* _Stored data entries_:

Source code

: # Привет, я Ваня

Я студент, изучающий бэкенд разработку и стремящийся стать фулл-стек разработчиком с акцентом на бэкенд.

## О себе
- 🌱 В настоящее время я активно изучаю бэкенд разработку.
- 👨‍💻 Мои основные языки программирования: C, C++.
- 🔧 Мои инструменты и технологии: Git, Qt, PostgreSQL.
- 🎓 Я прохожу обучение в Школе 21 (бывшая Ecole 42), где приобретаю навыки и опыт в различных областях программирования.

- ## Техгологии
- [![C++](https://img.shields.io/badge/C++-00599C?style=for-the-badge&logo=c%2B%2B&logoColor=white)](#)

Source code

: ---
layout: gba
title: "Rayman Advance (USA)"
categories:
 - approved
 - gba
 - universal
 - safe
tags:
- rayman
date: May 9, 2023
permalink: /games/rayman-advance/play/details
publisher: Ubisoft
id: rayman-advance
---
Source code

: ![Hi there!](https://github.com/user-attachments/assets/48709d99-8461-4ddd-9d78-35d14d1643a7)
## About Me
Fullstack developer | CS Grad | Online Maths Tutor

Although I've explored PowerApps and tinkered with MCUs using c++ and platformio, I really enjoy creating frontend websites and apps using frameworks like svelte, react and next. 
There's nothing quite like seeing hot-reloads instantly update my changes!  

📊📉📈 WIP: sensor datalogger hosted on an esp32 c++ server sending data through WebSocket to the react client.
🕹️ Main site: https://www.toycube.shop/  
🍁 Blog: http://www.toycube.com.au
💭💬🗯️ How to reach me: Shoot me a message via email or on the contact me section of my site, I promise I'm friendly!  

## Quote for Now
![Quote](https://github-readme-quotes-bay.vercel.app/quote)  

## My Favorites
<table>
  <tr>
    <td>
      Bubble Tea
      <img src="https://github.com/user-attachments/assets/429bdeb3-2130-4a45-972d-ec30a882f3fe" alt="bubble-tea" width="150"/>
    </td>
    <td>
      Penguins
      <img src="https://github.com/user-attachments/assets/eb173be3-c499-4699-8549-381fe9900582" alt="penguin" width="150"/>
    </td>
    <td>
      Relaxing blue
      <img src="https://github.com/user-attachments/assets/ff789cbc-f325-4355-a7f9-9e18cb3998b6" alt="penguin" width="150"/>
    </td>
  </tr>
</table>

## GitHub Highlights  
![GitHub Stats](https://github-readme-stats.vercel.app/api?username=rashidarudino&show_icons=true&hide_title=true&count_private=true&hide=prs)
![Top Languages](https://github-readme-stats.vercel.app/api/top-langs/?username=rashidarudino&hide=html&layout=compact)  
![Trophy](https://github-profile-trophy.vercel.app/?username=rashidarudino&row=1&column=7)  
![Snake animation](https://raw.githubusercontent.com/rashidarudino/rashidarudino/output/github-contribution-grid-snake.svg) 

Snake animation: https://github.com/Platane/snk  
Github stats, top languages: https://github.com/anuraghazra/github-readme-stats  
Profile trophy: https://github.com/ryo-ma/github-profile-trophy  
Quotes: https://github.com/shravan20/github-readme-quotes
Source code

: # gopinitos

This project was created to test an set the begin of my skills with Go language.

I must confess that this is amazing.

* _What you will do_:
Final part of the records: return the line that contains "Quotes: https://github.com/shravan20/github-readme-quotes" and every line after it, exactly, with no other lines added.

* _The completed task_:
Quotes: https://github.com/shravan20/github-readme-quotes
Source code

: # gopinitos

This project was created to test an set the begin of my skills with Go language.

I must confess that this is amazing.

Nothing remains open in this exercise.